The DEF fill warning is linked only to the fluid level in the active tank (1.6 gal). The BMW engineers assumed that the passive tank (4.5 gal) would empty fully before the level of the active tank would drop. Unfortunately, the system does not account for a failure to transfer DEF from the passive tank to the active tank. This failure to transfer could happen for a number of reasons, the most likely being: a) a failure of the transfer pump, and b) sustained sub-zero temperatures where the DEF in the heated active tank is consumed and the frozen DEF in the un-heated passive tank cannot flow into the active tank. The resolution to the first problem is getting the transfer pump repaired, and to resolve the second, the car needs to be brought into a warm enough area so the DEF in the passive tank thaws and can be transferred. Engineering-wise, I can see why BMW designed the warning system as they did; their assumptions are fair if all is working as designed, and to be fair, the owner's manual does comment on the possibility of the passive tank freezing for extended periods, so the folks in Munich were definitely aware of the possibility. That said, I am surprised that a failed DEF transfer pump would not trigger a BC/Check Control warning to the driver; it must be stored as a hidden code within the DME.

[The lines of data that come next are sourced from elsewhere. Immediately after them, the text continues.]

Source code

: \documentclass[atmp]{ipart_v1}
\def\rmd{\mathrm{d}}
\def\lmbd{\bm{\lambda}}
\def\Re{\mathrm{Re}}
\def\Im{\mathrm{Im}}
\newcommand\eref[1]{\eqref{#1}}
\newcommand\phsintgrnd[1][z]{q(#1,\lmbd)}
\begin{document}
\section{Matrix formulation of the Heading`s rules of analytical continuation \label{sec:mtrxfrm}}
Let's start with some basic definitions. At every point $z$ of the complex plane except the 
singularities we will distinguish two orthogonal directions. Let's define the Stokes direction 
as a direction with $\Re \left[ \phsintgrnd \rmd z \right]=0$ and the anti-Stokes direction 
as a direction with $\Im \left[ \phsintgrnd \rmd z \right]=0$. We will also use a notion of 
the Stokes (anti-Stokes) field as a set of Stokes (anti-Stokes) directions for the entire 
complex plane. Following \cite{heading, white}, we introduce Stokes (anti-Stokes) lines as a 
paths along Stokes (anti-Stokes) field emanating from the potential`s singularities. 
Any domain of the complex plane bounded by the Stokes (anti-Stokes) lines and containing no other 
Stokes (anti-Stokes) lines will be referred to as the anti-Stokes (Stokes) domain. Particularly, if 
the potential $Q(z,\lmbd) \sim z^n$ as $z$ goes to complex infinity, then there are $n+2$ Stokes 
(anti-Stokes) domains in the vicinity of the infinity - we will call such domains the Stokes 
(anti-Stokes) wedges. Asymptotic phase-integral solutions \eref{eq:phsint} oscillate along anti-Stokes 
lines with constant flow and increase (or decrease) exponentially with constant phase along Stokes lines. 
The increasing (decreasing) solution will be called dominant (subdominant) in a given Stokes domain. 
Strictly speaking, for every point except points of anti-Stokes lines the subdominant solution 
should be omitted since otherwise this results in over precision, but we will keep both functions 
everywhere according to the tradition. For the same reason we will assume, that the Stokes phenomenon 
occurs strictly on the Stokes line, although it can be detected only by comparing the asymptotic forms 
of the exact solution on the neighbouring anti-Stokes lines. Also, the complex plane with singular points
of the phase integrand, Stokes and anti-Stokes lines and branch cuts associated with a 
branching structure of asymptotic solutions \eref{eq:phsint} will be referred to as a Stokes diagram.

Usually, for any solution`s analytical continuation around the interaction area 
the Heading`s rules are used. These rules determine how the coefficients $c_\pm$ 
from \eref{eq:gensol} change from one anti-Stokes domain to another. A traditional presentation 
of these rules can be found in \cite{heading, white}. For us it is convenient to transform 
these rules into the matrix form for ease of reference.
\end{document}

On its own, the 1.6 gal active tank should last for approximately 50 to 75 gal of fuel consumed (at 3 to 2% DEF consumption respectively). Pure highway driving at a representative 38 mpg would net a best case range until DEF refill of 2850 mi (2% DEF consumption rate). 'Led-footed' city driving at 26 mpg would result in an 'active tank only' range of 1300 mi (3% DEF consumption rate).

I myself have never had a 'frozen passive tank' induced DEF refill warning, and that's driving for some relatively long cold periods in places up in Northern Ontario, so I doubt that anyone else would experience that either (perhaps a Minnesotan 335d driver during a long cold-snap?), so I would deduce that the most likely cause for the DEF warning (assuming the vehicle was filled fully in Munich) is a transfer pump failure approximately 1000-2000 miles prior to the initial warning.

Aside, there's a body pan underneath and I can't see any access panel from inside the trunk to determine the level of fluid in the larger passive tank, so the above would be a theory that remains to be proven. 

Regards
D


----------



## Kanuck (Feb 18, 2003)

DEF warning came on in my car at about 8000 miles after it had been sitting unused for a few days at somewhat cold temperatures (-10C/+14F). Added 0.5 gallons of DEF to active tank using BMW supplied bottle ($22) that screws on. Very easy. Warning light went out in a few seconds of driving. When temperature rose to +10C/+50F I tried adding DEF to passive tank but it appeared to be full (not sure why, as it should not be full after 8000 miles).

I am assuming that DEF in passive tank froze, although I don't know how you can tell if it is actually a pump problem without taking it to a dealer. I guess once spring comes and if active tank keeps running dry, then it is a pump issue.

According to SI B16 03 10, DEF will freeze at temp below 25F. That is not very cold.

Does the passive tank get heated at all, even indirectly, when the engine is running? In other words, maybe the fact that my car sat for a few days in cold had something to do with it?


----------



## Snipe656 (Oct 22, 2009)

Kanuck said:


> According to SI B16 03 10, DEF will freeze at temp below 25F. That is not very cold.
> 
> Does the passive tank get heated at all, even indirectly, when the engine is running? In other words, maybe the fact that my car sat for a few days in cold had something to do with it?


That is very cold around here 

Maybe it is close enough to the exhaust to indirectly get heated by that?


----------



## DnA Diesel (Jul 31, 2010)

No, there isn't any heating in the passive tank. If you use up the active tank and the temperature remains below the DEF's freezing point, you will get the warning.

On another note, I understand from talking to a master technician at the dealer that only the active tank can be feed externally by bottle from the DEF fill ports. The passive tank requires the car being being hooked up and the transfer pump run in reverse to transfer from the active up into the passive tank, hence why a full flush and refill takes a while. 

Regards
D


----------



## Penguin (Aug 31, 2003)

DnA Diesel said:


> The passive tank requires the car being being hooked up and the transfer pump run in reverse to transfer from the active up into the passive tank, hence why a full flush and refill takes a while.
> 
> Regards
> D


Isn't the active tank the small heated one "up" in the engine compartment, and the passive tank the one "down" below the driver's seat?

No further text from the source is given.